In a statement provided to Ceres, Anne Sheehan, director of corporate governance at CalSTRS, said that large institutional investors are using risk benchmarking to reassess engagement with the low-scoring companies held in their portfolios in order to retain a competitive advantage in the market.
"There is a business case for companies managing water risk well," said Mary Beth Gallagher, executive director of the Tri-State Coalition for Responsible Investment, a coalition of 40 institutional investors with portfolio sizes ranging from $20 million to hundreds of millions of dollars. "Companies that are big users of water are more exposed. Water is a key input to ingredients, it's relevant to operations and is also a factor for the social license to operate."
Red flags for the organization, which is part of Ceres' investor network, include companies that lack a board member responsible for environmental, social and governance issues such as water management, or that don't set time-bound goals on water management.

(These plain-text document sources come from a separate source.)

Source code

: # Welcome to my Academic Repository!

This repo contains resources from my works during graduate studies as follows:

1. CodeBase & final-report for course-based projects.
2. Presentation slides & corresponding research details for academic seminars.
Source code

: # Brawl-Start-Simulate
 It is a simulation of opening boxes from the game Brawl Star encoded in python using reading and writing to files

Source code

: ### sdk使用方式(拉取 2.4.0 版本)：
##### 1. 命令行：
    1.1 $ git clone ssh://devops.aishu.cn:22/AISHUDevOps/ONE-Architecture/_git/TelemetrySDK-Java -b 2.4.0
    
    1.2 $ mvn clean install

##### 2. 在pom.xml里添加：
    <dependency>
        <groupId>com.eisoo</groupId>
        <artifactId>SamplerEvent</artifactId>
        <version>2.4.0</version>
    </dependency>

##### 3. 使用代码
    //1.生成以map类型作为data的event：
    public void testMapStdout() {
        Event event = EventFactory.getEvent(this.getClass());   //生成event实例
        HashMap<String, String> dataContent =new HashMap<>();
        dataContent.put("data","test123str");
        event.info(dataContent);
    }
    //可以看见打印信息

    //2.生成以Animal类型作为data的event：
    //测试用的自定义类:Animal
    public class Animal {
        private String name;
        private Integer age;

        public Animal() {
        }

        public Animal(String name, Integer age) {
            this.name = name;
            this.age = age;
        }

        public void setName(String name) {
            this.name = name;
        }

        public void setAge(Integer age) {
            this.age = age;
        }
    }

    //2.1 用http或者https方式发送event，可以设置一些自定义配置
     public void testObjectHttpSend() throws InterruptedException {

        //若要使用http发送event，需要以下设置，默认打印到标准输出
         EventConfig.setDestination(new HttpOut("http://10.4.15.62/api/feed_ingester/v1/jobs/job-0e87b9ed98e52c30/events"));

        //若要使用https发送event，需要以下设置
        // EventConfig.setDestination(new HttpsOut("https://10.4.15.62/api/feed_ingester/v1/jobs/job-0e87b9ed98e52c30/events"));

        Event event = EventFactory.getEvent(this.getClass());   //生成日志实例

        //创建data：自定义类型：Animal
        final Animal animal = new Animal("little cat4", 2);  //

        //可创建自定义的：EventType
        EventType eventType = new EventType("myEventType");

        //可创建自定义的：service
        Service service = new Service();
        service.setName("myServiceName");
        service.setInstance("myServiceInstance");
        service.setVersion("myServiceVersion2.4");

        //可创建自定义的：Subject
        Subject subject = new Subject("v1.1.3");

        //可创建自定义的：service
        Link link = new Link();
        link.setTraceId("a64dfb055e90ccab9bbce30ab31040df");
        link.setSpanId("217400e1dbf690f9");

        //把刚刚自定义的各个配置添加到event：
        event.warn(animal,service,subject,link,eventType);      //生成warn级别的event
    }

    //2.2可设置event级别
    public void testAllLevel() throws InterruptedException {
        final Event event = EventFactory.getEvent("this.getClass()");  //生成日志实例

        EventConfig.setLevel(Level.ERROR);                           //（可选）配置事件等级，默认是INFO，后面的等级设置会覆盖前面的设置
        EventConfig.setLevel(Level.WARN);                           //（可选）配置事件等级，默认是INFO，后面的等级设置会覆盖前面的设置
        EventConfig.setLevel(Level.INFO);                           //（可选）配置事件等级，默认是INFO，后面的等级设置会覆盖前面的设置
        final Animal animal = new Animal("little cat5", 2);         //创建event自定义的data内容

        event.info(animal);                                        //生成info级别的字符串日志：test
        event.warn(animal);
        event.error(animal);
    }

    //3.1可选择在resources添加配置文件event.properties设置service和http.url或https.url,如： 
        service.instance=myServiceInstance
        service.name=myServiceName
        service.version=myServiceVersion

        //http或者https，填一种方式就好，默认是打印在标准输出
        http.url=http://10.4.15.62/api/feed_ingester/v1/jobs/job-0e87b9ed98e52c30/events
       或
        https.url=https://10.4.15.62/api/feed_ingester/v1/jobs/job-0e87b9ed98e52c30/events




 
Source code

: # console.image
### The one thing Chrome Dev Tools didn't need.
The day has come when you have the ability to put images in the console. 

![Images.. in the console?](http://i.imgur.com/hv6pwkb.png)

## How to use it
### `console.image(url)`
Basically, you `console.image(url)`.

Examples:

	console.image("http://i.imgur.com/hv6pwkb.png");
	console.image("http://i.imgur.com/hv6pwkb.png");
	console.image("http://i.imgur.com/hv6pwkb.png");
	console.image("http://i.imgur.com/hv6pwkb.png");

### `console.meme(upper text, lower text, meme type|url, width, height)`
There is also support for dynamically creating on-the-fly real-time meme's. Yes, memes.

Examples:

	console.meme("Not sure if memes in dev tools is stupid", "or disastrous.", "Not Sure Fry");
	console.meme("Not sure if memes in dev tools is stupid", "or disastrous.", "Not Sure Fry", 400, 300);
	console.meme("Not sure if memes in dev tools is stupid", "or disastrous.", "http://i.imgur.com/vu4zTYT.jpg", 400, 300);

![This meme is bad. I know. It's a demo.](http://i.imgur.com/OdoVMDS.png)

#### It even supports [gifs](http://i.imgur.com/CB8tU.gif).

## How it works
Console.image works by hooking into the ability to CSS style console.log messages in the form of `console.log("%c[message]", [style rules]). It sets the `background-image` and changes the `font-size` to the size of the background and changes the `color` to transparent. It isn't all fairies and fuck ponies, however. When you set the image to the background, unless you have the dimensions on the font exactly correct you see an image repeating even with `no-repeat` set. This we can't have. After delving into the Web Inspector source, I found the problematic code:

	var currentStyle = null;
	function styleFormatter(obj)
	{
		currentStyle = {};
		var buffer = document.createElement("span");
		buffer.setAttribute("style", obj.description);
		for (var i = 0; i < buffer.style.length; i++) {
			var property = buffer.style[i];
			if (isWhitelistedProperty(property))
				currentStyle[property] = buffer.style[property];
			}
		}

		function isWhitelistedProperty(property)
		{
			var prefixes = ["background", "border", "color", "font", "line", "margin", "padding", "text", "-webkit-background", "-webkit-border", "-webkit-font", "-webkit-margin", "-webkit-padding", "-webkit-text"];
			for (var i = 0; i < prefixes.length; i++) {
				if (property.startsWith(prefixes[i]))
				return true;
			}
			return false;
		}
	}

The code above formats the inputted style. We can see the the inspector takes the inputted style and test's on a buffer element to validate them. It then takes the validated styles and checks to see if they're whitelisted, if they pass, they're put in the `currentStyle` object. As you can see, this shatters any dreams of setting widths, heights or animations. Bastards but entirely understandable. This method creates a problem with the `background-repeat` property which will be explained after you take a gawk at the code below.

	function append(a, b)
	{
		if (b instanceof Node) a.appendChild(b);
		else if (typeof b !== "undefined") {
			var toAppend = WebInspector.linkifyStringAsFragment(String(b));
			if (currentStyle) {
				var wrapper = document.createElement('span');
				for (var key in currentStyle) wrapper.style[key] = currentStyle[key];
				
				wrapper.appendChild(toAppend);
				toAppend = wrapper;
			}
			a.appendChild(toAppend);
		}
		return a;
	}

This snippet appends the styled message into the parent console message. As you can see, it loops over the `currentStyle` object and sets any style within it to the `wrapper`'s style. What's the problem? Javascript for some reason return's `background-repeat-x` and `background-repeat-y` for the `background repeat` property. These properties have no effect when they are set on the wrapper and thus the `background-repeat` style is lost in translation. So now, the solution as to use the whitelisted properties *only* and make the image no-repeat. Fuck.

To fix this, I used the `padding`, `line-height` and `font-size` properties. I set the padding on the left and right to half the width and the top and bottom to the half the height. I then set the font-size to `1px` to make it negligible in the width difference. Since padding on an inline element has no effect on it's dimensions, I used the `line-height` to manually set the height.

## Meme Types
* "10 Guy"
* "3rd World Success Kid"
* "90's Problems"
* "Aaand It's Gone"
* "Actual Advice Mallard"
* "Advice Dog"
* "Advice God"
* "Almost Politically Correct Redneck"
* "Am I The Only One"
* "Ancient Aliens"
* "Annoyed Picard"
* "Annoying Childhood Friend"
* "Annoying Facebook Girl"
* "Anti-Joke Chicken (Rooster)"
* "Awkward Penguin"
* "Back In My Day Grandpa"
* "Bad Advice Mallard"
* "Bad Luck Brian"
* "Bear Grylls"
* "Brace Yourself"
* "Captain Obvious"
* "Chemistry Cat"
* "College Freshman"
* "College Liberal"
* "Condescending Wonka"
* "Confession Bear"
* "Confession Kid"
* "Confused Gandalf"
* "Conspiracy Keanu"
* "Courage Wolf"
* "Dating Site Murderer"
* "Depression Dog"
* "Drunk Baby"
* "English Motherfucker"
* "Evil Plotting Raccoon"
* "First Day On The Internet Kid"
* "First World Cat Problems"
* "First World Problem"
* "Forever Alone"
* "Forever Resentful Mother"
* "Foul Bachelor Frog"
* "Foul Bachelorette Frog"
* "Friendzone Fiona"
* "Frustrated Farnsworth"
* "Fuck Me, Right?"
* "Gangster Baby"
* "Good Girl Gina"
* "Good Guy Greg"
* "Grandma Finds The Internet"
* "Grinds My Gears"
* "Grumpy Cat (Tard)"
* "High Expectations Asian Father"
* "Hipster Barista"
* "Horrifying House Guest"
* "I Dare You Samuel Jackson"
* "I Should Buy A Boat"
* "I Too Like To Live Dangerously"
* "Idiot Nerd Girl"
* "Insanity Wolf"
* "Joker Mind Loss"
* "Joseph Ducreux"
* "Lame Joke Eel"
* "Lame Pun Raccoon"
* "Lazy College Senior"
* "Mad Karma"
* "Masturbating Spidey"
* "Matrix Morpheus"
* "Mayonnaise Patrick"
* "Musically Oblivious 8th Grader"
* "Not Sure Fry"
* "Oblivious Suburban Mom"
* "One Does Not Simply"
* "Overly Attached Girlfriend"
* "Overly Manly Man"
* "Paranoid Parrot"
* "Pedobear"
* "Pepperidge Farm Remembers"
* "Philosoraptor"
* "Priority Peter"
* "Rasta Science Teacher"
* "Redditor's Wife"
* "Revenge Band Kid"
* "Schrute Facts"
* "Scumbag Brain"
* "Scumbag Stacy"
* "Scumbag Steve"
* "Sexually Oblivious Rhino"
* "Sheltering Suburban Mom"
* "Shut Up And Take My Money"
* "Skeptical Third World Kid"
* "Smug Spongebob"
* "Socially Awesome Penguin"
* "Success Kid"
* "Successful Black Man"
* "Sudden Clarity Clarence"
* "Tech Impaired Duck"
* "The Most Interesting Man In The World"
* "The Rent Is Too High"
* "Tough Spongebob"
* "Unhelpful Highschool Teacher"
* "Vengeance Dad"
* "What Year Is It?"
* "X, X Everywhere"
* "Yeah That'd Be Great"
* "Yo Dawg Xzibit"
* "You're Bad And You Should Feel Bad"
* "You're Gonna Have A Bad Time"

However, Gallagher understands that each of these gaps arises because of the challenges that disclosure and climate action pose to corporations.
"It's becoming more common for companies and proxy statements to disclose, but there is a lack of tools and frameworks to adequately manage water risk," Gallagher said.
In order to help increase water management while ensuring successful returns, investors can help catalyze the food and agriculture sector by engaging with companies to manage their risks, and urge them to work across the sector with different stakeholders to find solutions.
"For example, we filed a shareholder proposal on water stewardship with Tyson Foods, and each year we've seen proxy results grow," she said.